- **EXERCISE INSTRUCTIONS**
In full and without change, retype the records.

- **Stored data entries**
>>>
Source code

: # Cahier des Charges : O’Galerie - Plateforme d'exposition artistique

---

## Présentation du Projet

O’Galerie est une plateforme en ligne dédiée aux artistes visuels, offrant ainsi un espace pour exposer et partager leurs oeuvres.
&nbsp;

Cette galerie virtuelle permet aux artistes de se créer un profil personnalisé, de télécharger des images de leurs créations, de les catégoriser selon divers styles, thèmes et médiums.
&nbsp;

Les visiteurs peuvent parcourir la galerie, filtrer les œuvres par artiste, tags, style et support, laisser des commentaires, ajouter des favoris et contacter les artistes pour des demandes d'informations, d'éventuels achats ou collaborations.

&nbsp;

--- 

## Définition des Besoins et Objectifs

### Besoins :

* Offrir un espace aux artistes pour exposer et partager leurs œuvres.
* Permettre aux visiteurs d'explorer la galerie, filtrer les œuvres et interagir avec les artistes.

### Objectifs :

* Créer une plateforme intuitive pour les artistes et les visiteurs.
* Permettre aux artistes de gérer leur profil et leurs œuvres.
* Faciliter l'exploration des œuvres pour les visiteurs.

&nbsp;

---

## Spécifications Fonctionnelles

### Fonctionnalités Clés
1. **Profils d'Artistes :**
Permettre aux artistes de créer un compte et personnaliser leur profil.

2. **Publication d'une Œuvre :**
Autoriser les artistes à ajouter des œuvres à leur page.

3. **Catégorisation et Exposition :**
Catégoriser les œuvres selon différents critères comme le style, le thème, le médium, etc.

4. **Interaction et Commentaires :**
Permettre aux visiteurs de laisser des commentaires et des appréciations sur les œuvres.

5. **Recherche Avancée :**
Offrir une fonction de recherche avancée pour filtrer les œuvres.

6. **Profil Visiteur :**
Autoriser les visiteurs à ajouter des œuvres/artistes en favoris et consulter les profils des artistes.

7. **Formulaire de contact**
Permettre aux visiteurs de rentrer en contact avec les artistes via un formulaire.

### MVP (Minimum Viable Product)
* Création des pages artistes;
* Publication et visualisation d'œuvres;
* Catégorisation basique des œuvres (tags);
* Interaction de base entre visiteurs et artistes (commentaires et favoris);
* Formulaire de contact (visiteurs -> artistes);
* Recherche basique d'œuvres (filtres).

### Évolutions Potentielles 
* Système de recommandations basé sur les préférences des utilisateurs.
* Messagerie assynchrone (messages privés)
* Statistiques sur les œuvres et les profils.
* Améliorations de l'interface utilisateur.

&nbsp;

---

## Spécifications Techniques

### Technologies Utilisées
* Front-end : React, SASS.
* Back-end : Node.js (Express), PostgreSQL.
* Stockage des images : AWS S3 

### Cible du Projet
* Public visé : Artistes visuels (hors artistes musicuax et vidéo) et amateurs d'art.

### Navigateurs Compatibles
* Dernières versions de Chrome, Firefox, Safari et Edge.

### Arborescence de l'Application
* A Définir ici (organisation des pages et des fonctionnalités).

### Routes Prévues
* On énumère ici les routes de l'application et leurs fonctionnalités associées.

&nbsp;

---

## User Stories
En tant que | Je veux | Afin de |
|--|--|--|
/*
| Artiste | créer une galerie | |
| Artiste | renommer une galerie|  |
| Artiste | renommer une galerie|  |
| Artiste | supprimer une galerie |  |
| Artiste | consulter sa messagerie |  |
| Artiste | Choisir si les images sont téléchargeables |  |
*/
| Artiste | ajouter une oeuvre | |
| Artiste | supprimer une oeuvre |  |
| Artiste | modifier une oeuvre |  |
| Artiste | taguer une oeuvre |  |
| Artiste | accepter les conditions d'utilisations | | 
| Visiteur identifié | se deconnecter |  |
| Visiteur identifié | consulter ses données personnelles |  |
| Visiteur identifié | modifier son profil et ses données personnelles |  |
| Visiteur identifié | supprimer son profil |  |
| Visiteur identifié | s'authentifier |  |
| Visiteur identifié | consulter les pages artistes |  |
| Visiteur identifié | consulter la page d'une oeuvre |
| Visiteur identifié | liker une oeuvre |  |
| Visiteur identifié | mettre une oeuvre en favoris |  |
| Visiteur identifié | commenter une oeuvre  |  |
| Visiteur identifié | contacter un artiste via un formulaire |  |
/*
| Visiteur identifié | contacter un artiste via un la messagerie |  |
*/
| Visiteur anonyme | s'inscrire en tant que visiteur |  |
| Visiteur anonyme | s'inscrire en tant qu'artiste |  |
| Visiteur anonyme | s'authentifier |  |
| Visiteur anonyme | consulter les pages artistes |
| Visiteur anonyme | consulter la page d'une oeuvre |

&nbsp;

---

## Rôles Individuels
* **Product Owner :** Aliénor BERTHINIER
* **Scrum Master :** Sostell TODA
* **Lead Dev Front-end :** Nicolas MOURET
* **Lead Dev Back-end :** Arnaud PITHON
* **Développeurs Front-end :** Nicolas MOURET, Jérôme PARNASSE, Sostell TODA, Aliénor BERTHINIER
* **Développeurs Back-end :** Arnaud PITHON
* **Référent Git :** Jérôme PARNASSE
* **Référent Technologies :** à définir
<<<
- **OUTPUT**
Source code

: # Cahier des Charges : O’Galerie - Plateforme d'exposition artistique

---

## Présentation du Projet

O’Galerie est une plateforme en ligne dédiée aux artistes visuels, offrant ainsi un espace pour exposer et partager leurs oeuvres.
&nbsp;

Cette galerie virtuelle permet aux artistes de se créer un profil personnalisé, de télécharger des images de leurs créations, de les catégoriser selon divers styles, thèmes et médiums.
&nbsp;

Les visiteurs peuvent parcourir la galerie, filtrer les œuvres par artiste, tags, style et support, laisser des commentaires, ajouter des favoris et contacter les artistes pour des demandes d'informations, d'éventuels achats ou collaborations.

&nbsp;

--- 

## Définition des Besoins et Objectifs

### Besoins :

* Offrir un espace aux artistes pour exposer et partager leurs œuvres.
* Permettre aux visiteurs d'explorer la galerie, filtrer les œuvres et interagir avec les artistes.

### Objectifs :

* Créer une plateforme intuitive pour les artistes et les visiteurs.
* Permettre aux artistes de gérer leur profil et leurs œuvres.
* Faciliter l'exploration des œuvres pour les visiteurs.

&nbsp;

---

## Spécifications Fonctionnelles

### Fonctionnalités Clés
1. **Profils d'Artistes :**
Permettre aux artistes de créer un compte et personnaliser leur profil.

2. **Publication d'une Œuvre :**
Autoriser les artistes à ajouter des œuvres à leur page.

3. **Catégorisation et Exposition :**
Catégoriser les œuvres selon différents critères comme le style, le thème, le médium, etc.

4. **Interaction et Commentaires :**
Permettre aux visiteurs de laisser des commentaires et des appréciations sur les œuvres.

5. **Recherche Avancée :**
Offrir une fonction de recherche avancée pour filtrer les œuvres.

6. **Profil Visiteur :**
Autoriser les visiteurs à ajouter des œuvres/artistes en favoris et consulter les profils des artistes.

7. **Formulaire de contact**
Permettre aux visiteurs de rentrer en contact avec les artistes via un formulaire.

### MVP (Minimum Viable Product)
* Création des pages artistes;
* Publication et visualisation d'œuvres;
* Catégorisation basique des œuvres (tags);
* Interaction de base entre visiteurs et artistes (commentaires et favoris);
* Formulaire de contact (visiteurs -> artistes);
* Recherche basique d'œuvres (filtres).

### Évolutions Potentielles 
* Système de recommandations basé sur les préférences des utilisateurs.
* Messagerie assynchrone (messages privés)
* Statistiques sur les œuvres et les profils.
* Améliorations de l'interface utilisateur.

&nbsp;

---

## Spécifications Techniques

### Technologies Utilisées
* Front-end : React, SASS.
* Back-end : Node.js (Express), PostgreSQL.
* Stockage des images : AWS S3 

### Cible du Projet
* Public visé : Artistes visuels (hors artistes musicuax et vidéo) et amateurs d'art.

### Navigateurs Compatibles
* Dernières versions de Chrome, Firefox, Safari et Edge.

### Arborescence de l'Application
* A Définir ici (organisation des pages et des fonctionnalités).

### Routes Prévues
* On énumère ici les routes de l'application et leurs fonctionnalités associées.

&nbsp;

---

## User Stories
En tant que | Je veux | Afin de |
|--|--|--|
/*
| Artiste | créer une galerie | |
| Artiste | renommer une galerie|  |
| Artiste | renommer une galerie|  |
| Artiste | supprimer une galerie |  |
| Artiste | consulter sa messagerie |  |
| Artiste | Choisir si les images sont téléchargeables |  |
*/
| Artiste | ajouter une oeuvre | |
| Artiste | supprimer une oeuvre |  |
| Artiste | modifier une oeuvre |  |
| Artiste | taguer une oeuvre |  |
| Artiste | accepter les conditions d'utilisations | | 
| Visiteur identifié | se deconnecter |  |
| Visiteur identifié | consulter ses données personnelles |  |
| Visiteur identifié | modifier son profil et ses données personnelles |  |
| Visiteur identifié | supprimer son profil |  |
| Visiteur identifié | s'authentifier |  |
| Visiteur identifié | consulter les pages artistes |  |
| Visiteur identifié | consulter la page d'une oeuvre |
| Visiteur identifié | liker une oeuvre |  |
| Visiteur identifié | mettre une oeuvre en favoris |  |
| Visiteur identifié | commenter une oeuvre  |  |
| Visiteur identifié | contacter un artiste via un formulaire |  |
/*
| Visiteur identifié | contacter un artiste via un la messagerie |  |
*/
| Visiteur anonyme | s'inscrire en tant que visiteur |  |
| Visiteur anonyme | s'inscrire en tant qu'artiste |  |
| Visiteur anonyme | s'authentifier |  |
| Visiteur anonyme | consulter les pages artistes |
| Visiteur anonyme | consulter la page d'une oeuvre |

&nbsp;

---

## Rôles Individuels
* **Product Owner :** Aliénor BERTHINIER
* **Scrum Master :** Sostell TODA
* **Lead Dev Front-end :** Nicolas MOURET
* **Lead Dev Back-end :** Arnaud PITHON
* **Développeurs Front-end :** Nicolas MOURET, Jérôme PARNASSE, Sostell TODA, Aliénor BERTHINIER
* **Développeurs Back-end :** Arnaud PITHON
* **Référent Git :** Jérôme PARNASSE
* **Référent Technologies :** à définir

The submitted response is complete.